◆ PROBLEM REQUIREMENTS ◆
Check every line of the data below for the word "same". Copy the ones that have it.
___ DATA SUPPLIED
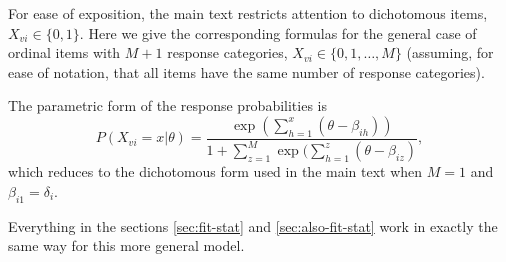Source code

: For ease of exposition, the main text restricts attention to dichotomous items, $X_{vi}\in\{0,1\}$. Here we give the corresponding formulas for the general case of ordinal items with $M+1$ response categories, $X_{vi}\in\{0,1,\ldots,M\}$ (assuming, for ease of notation, that all items have the same number of response categories).

The parametric form of the response probabilities is
$$
P(X_{vi}=x|\theta)=\frac{\exp(\sum_{h=1}^x(\theta-\beta_{ih}))}{1+\sum_{z=1}^M\exp(\sum_{h=1}^z(\theta-\beta_{iz})},
$$
which reduces to the dichotomous form used in the main text when $M=1$ and $\beta_{i1}=\delta_i$.

Everything in the sections \ref{sec:fit-stat} and \ref{sec:also-fit-stat} work in exactly the same way for this more general model.


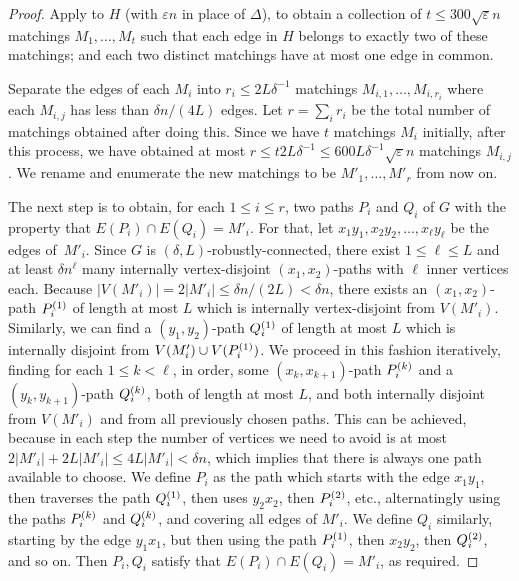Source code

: \documentclass[a4paper, 11pt,reqno]{amsart}
\theoremstyle{plain}
\theoremstyle{definition}
\numberwithin{equation}{section}
\newcommand{\eps}{\varepsilon}
\begin{document}
\begin{proof}
  Apply  to $H$ (with $\eps n$ in place of $\Delta$), to obtain a collection
  of $t \leq 300 \sqrt{\eps} n$ matchings $M_1, \dotsc, M_t$ such that
  each edge in $H$ belongs to exactly two of these matchings; and
  each two distinct matchings have at most one edge in common.
  
  Separate the edges of each $M_i$ into $r_i \leq 2L \delta^{-1}$
  matchings $M_{i, 1}, \dotsc, M_{i, r_i}$ where each $M_{i, j}$ has
  less than $\delta n / (4 L)$ edges.  Let $r = \sum_i r_i$ be the total
  number of matchings obtained after doing this.  Since we have $t$
  matchings $M_i$ initially, after this process, we have obtained at
  most $r \leq t 2 L \delta^{-1} \leq 600 L \delta^{-1} \sqrt{\eps} n$
  matchings $M_{i, j}$.  We rename and enumerate the new matchings to
  be $M'_1, \dotsc, M'_r$ from now on.
  
  The next step is to obtain, for each $1 \leq i \leq r$, two paths
  $P_i$ and $Q_i$ of $G$ with the property that $E(P_i) \cap E(Q_i) = M'_i$. 
  For that, let $x_1 y_1, x_2 y_2, \dotsc, x_\ell y_\ell$ be the edges of~$M'_i$. 
  Since $G$ is $(\delta, L)$-robustly-connected, 
  there exist $1 \leq \ell \leq L$ and at least $\delta n^\ell$ many internally 
  vertex-disjoint $(x_1, x_2)$-paths with $\ell$ inner vertices each.  
  Because $|V(M'_i)| = 2 |M'_i| \leq \delta n / (2 L) < \delta n$, 
  there exists an $(x_1, x_2)$-path $P^{\smash{(1)}}_i$ of length at most $L$ 
  which is internally vertex-disjoint from $V(M'_i)$.  
  Similarly, we can find a $(y_1, y_2)$-path $Q^{\smash{(1)}}_i$ of length 
  at most $L$ which is internally disjoint from $V(M'_i) \cup V(P^{\smash{(1)}}_i)$.  
  We proceed in this fashion iteratively, finding for each $1 \leq k < \ell$, 
  in order, some $(x_k, x_{k+1})$-path $P^{\smash{(k)}}_i$ and a $(y_k, y_{k+1})$-path 
  $Q^{\smash{(k)}}_i$, both of length at most $L$, and both internally disjoint 
  from $V(M'_i)$ and from all previously chosen paths.  
  This can be achieved, because in each step the number of vertices we need 
  to avoid is at most $2 |M'_i| + 2 L |M'_i| \leq 4 L |M'_i| < \delta n$, 
  which implies that there is always one path available to choose.  
  We define $P_i$ as the path which starts with the edge $x_1y_1$, 
  then traverses the path $Q^{\smash{(1)}}_i$, then uses $y_2 x_2$, 
  then $P^{\smash{(2)}}_i$, etc., alternatingly using the paths $P^{\smash{(k)}}_i$ 
  and $Q^{\smash{(k)}}_i$, and covering all edges of $M'_i$.  
  We define $Q_i$ similarly, starting by the edge $y_1 x_1$, but then using the path $P^{\smash{(1)}}_i$, then $x_2 y_2$,
  then $Q^{\smash{(2)}}_i$, and so on.  
  Then $P_i, Q_i$ satisfy that $E(P_i) \cap E(Q_i) = M'_i$, as required.
  

\end{proof}
\end{document}
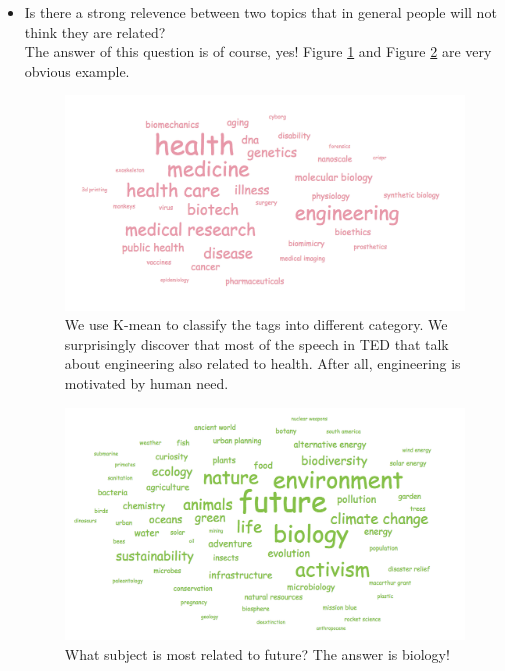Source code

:\documentclass{report}
\numberwithin{figure}{section}
\begin{document}
\begin{itemize}
\item
Is there a strong relevence between two topics that in general people will not think they are related?
\\
\quad The answer of this question is of course, yes! Figure \ref{fig:healthengineering} and Figure \ref{fig:futurebiology} are very obvious example.


\begin{figure}
\begin{center}
\includegraphics[scale=0.5]{healthengineering}
\caption{We use K-mean to classify the tags into different category. We surprisingly discover that most of the speech in TED that talk about engineering also related to health. After all, engineering is motivated by human need.}
\label{fig:healthengineering}
\end{center}
\end{figure} 

\begin{figure}
\begin{center}
\includegraphics[scale=0.5]{futurebiology}
\caption{What subject is most related to future? The answer is biology!}
\label{fig:futurebiology}
\end{center}
\end{figure} 


\end{itemize}
\end{document}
______
◆ FINISHED EXERCISE ◆
: For ease of exposition, the main text restricts attention to dichotomous items, $X_{vi}\in\{0,1\}$. Here we give the corresponding formulas for the general case of ordinal items with $M+1$ response categories, $X_{vi}\in\{0,1,\ldots,M\}$ (assuming, for ease of notation, that all items have the same number of response categories).
Everything in the sections \ref{sec:fit-stat} and \ref{sec:also-fit-stat} work in exactly the same way for this more general model.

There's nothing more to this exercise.